As someone with very little debt, both intentionally and unintentionally so, I can afford to sit back and have a good chuckle at the greedy who threw caution to the wind and decided to buy houses in record numbers when the houses were at record high costs. I have read article after article criticising the Reserve Bank of Australia (in particular Phillip Lowe) for the crime of indicating that interest rates would not rise until 2024. Let us actually look at the words used by the reserve bank:
The Board is committed to maintaining highly supportive monetary conditions to achieve a return to full employment in Australia and inflation consistent with the target. It will not increase the cash rate until actual inflation is sustainably within the 2 to 3 per cent target range. The central scenario for the economy is that this condition will not be met before 2024. Meeting this condition will require the labour market to be tight enough to generate wages growth that is materially higher than it is currently.
I don’t know if you can get a much more conditional statement than that. So why did so many people go balls-out and enter the property market at its absolute pinnacle? I posit that they would have done the following:
Taken financial advice from real estate agents (extrapolating recent exponential growth further);
Relied on government and parental assistance to make a purchase;
Assumed that prices would continue to go up;
Ignored that interest rates cannot go lower;
Ignored that interest rates would go up (even in 2024);
Assumed media representations of the Reserve Bank’s position on interest rates were true;
Benefited from the widening pay-gap between private and public sector employees.
As someone who works in the legal industry and has always found it perverse that real estate agents felt it appropriate to ask how much a solicitor charges for a conveyance, yet for the same question to be asked of an agent (who would often illegally obtain a sale, without a contract prepared, before even listing the property for sale) is considered most rude. For solicitors, in contrast to real estate agents, charging a commission based on the value of the property is illegal. Often a solicitor’s fees for the sale of a $million-dollar home is the same as if it were $200,000. Over the next few years, where the heavily indebted are forced to sell at a significant loss, efficiency will be key. Who do you think it will be who will be firstly dropped by the customer out of the agent charging a 2.5% commission or the solicitor comparatively charging approx. 0.1-0.15%?
Let’s do a bit of maths. Say one of our crazy buyers bought a house for $1Million and is forced to sell in the coming years due to not being able to afford mortgage repayments. Say that there is a 20% drop by the time they get to selling the property, that leaves them with a $200,000 loss. Do you think they would be inclined, much less able to afford, to pay a real estate agent $20,000 in commission to sell their house at a significant loss?

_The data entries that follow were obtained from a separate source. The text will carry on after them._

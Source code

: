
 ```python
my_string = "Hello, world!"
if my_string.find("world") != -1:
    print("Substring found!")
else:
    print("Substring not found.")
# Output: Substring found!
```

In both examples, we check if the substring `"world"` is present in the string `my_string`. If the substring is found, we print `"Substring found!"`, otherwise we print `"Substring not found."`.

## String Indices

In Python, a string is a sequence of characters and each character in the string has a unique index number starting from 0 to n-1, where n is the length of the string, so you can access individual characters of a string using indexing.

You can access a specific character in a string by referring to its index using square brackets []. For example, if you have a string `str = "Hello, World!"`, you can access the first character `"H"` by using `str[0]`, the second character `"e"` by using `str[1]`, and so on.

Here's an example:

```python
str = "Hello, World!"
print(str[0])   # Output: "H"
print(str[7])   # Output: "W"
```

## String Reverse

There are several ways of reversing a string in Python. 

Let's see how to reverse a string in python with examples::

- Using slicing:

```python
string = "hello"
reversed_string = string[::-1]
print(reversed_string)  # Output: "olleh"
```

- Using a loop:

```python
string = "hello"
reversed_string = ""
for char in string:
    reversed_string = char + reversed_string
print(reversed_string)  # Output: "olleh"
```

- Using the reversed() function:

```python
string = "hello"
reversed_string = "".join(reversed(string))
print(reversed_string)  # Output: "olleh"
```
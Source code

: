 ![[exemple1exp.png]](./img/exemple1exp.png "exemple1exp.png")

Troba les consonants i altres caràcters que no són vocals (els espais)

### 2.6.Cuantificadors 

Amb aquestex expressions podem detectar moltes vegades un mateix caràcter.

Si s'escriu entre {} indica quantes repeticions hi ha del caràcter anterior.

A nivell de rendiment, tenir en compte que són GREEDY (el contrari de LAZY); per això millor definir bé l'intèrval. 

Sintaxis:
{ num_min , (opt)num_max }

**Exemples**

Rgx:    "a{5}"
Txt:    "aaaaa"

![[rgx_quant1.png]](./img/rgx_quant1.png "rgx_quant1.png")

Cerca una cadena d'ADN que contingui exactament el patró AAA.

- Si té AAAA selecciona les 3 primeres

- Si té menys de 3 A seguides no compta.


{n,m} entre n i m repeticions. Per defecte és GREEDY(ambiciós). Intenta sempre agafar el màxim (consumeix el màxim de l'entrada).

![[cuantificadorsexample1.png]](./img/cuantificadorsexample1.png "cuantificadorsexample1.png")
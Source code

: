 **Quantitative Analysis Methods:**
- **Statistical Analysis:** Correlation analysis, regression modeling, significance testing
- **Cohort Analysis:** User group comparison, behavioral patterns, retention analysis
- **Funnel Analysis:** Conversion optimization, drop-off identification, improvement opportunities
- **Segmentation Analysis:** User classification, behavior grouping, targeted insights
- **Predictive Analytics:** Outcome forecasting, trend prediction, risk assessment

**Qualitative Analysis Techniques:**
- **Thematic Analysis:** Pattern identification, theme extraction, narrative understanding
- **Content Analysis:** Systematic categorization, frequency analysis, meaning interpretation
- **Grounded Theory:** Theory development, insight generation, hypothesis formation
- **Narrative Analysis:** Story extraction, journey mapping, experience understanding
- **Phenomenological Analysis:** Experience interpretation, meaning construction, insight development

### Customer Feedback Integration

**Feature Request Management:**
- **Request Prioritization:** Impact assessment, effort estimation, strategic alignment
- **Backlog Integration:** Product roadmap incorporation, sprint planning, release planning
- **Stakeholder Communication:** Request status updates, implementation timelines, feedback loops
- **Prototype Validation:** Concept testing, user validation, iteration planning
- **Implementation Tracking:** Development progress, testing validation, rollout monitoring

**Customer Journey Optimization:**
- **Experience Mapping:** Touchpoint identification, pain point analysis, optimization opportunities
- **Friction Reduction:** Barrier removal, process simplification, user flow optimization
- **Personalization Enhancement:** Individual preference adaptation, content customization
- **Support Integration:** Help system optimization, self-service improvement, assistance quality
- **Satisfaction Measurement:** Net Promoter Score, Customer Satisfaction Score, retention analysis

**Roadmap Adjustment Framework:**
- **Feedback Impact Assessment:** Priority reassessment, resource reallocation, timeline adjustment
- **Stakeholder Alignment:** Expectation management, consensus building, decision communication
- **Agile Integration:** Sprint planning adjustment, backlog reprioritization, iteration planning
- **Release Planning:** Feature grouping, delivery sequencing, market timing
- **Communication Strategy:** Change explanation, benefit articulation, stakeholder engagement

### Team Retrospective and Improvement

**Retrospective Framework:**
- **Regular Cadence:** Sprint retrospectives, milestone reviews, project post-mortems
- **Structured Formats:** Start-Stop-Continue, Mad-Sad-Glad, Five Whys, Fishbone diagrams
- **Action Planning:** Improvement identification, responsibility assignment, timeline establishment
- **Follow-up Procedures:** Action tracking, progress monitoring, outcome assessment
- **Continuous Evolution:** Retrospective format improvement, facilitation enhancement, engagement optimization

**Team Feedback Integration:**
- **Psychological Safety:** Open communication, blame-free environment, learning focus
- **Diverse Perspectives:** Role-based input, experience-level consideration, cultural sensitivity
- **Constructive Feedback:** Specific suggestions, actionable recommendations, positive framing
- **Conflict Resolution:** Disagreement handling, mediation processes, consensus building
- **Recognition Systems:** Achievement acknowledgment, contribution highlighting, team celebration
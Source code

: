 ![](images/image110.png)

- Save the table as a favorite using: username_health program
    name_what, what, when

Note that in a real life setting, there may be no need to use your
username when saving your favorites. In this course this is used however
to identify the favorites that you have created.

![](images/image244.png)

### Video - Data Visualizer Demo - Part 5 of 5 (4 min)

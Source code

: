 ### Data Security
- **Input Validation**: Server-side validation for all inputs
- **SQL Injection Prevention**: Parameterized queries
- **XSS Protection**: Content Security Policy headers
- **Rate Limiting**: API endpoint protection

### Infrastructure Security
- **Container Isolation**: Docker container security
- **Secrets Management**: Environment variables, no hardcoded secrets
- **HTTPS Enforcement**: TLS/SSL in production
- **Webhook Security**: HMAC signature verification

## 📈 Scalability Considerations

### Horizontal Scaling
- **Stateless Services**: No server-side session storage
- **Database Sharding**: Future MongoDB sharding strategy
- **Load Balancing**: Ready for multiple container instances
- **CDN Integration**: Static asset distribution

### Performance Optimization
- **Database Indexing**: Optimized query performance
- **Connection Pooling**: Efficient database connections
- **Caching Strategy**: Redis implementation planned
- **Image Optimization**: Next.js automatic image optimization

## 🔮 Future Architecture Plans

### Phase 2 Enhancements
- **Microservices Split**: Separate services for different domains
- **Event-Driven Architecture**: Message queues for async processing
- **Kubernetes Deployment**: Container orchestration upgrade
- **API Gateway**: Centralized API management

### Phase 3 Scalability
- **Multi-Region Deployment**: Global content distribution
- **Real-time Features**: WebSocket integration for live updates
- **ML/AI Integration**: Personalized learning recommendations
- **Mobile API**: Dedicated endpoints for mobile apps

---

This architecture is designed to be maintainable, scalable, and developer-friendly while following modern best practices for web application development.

Having seen the types of people to purchase insanely expensive real estate over the past two years, my sympathy is with the first home buyers who (although they should have known better) purchased something for much more than it is actually worth. My sympathy also goes to the children of the greedy, who will inherit nothing from their parents on account of being over-encumbered by debt. My sympathy, however, is heavily allayed due to the fact that the denial occasioning such erratic behaviour is morally due to a thinly guised form of greed.
So, when someone shouts “who killed the Australian dream?” I can laugh, because after all it was you and me.